Obesity sans other risk factors doesn't increase mortality rate: study

A newly published study reveals that obesity in the absence of other metabolic risk factors does not, by itself, increase the individual's risk of death. The research comes out of York University's Faculty of Health, which found that obesity in the absence of diabetes, high blood pressure, and similar isn't associated with increased mortality. The findings are based on a study covering more than 54,000 adults who had either obesity by itself or obesity with other metabolic risk factors.

The findings contradict past studies, many of which have highlighted obesity as a risk factor for early death. The study's lead Jennifer Kuk acknowledged that, explaining:

This is in contrast with most of the literature and we think this is because most studies have defined metabolic healthy obesity as having up to one metabolic risk factor. This is clearly problematic, as hypertension alone increases your mortality risk and past literature would have called these patients with obesity and hypertension, 'healthy'. This is likely why most studies have reported that 'healthy' obesity is still related with higher mortality risk.

Certain conditions, including high blood pressure, high cholesterol, and high blood sugar are associated with a higher mortality risk, but the researchers found that obesity — in the absence of these issues and others like them — doesn't have the same inherent risk. Unfortunately, the number of obese individuals with no other risk factors was found to be low at only 1 out of 20.

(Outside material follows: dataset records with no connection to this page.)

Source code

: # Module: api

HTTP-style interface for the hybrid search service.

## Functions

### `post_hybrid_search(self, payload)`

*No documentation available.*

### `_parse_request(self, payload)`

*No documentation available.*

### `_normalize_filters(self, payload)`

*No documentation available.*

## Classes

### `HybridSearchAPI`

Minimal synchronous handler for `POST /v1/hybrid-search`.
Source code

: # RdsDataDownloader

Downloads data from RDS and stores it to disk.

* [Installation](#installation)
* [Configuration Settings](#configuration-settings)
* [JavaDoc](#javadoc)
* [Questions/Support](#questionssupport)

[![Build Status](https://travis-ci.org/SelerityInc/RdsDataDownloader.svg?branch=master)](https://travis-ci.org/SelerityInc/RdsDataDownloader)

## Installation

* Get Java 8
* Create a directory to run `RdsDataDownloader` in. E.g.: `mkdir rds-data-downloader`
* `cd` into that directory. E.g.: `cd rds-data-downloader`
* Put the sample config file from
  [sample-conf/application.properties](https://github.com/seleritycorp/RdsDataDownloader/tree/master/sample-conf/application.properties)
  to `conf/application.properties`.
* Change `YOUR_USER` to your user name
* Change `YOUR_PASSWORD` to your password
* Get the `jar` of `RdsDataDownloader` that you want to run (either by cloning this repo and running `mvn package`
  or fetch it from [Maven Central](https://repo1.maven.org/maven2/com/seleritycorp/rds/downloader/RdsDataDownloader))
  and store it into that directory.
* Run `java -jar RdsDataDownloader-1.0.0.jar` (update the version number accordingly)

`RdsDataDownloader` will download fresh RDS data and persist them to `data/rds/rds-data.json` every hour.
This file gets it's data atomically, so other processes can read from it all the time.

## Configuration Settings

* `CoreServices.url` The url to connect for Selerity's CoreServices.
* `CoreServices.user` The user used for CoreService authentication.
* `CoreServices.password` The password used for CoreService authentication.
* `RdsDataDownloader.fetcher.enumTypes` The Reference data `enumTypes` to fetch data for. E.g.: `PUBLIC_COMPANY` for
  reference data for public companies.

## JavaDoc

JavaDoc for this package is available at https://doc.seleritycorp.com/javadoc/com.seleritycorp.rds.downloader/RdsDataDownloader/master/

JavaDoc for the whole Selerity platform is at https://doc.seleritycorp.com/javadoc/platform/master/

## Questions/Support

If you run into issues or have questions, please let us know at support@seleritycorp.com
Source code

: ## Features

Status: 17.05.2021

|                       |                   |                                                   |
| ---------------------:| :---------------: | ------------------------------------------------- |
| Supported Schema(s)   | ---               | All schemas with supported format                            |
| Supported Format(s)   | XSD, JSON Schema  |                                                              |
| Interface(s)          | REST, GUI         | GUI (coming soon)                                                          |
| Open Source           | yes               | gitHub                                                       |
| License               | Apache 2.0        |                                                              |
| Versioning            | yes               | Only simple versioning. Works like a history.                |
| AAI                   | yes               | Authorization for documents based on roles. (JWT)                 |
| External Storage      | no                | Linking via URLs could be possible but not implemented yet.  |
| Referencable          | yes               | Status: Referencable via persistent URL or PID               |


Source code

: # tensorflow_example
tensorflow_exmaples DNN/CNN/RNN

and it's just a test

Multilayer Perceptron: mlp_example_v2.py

It's important to note that while the study found no link between "healthy" obesity and mortality risk, other past studies have shown that obesity itself increases one's odds of developing a risk factor. The NIH's National Institute of Diabetes and Digestive and Kidney Disease lists obesity itself as a risk factor for developing high blood pressure and type-2 diabetes, among many other conditions.

The study warns:

Obesity in the absence of metabolic abnormalities may not be associated with higher risk for all‐cause mortality compared to lean healthy individuals. Conversely, elevation of even a single metabolic risk factor is associated with increased mortality risk.